_Exercise objective_
Search the records for the word "unconstitutional". Copy every line where it appears.

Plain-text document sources
.....

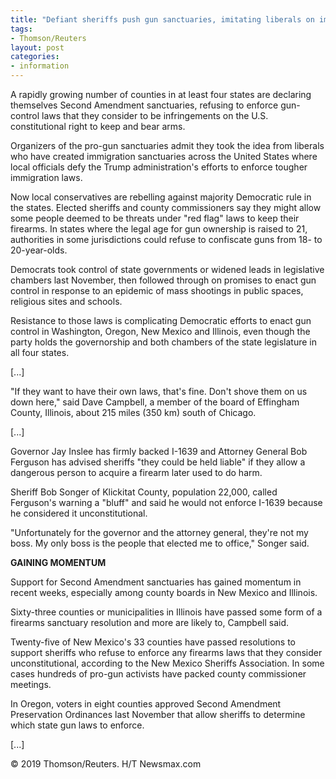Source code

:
 ```yaml
---
title: "Defiant sheriffs push gun sanctuaries, imitating liberals on immigration"
tags:
- Thomson/Reuters
layout: post
categories:
- information
---
```


A rapidly growing number of counties in at least four states are declaring themselves Second Amendment sanctuaries, refusing to enforce gun-control laws that they consider to be infringements on the U.S. constitutional right to keep and bear arms.

Organizers of the pro-gun sanctuaries admit they took the idea from liberals who have created immigration sanctuaries across the United States where local officials defy the Trump administration's efforts to enforce tougher immigration laws.

Now local conservatives are rebelling against majority Democratic rule in the states. Elected sheriffs and county commissioners say they might allow some people deemed to be threats under "red flag" laws to keep their firearms. In states where the legal age for gun ownership is raised to 21, authorities in some jurisdictions could refuse to confiscate guns from 18- to 20-year-olds.

Democrats took control of state governments or widened leads in legislative chambers last November, then followed through on promises to enact gun control in response to an epidemic of mass shootings in public spaces, religious sites and schools.

Resistance to those laws is complicating Democratic efforts to enact gun control in Washington, Oregon, New Mexico and Illinois, even though the party holds the governorship and both chambers of the state legislature in all four states.

[...]

"If they want to have their own laws, that's fine. Don't shove them on us down here," said Dave Campbell, a member of the board of Effingham County, Illinois, about 215 miles (350 km) south of Chicago.

[...]

Governor Jay Inslee has firmly backed I-1639 and Attorney General Bob Ferguson has advised sheriffs "they could be held liable" if they allow a dangerous person to acquire a firearm later used to do harm.

Sheriff Bob Songer of Klickitat County, population 22,000, called Ferguson's warning a "bluff" and said he would not enforce I-1639 because he considered it unconstitutional.

"Unfortunately for the governor and the attorney general, they're not my boss. My only boss is the people that elected me to office," Songer said.

**GAINING MOMENTUM**

Support for Second Amendment sanctuaries has gained momentum in recent weeks, especially among county boards in New Mexico and Illinois.

Sixty-three counties or municipalities in Illinois have passed some form of a firearms sanctuary resolution and more are likely to, Campbell said.

Twenty-five of New Mexico's 33 counties have passed resolutions to support sheriffs who refuse to enforce any firearms laws that they consider unconstitutional, according to the New Mexico Sheriffs Association. In some cases hundreds of pro-gun activists have packed county commissioner meetings.

In Oregon, voters in eight counties approved Second Amendment Preservation Ordinances last November that allow sheriffs to determine which state gun laws to enforce.

[...]

© 2019 Thomson/Reuters. H/T Newsmax.com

.....

_Result of this exercise_
Sheriff Bob Songer of Klickitat County, population 22,000, called Ferguson's warning a "bluff" and said he would not enforce I-1639 because he considered it unconstitutional.
Twenty-five of New Mexico's 33 counties have passed resolutions to support sheriffs who refuse to enforce any firearms laws that they consider unconstitutional, according to the New Mexico Sheriffs Association. In some cases hundreds of pro-gun activists have packed county commissioner meetings.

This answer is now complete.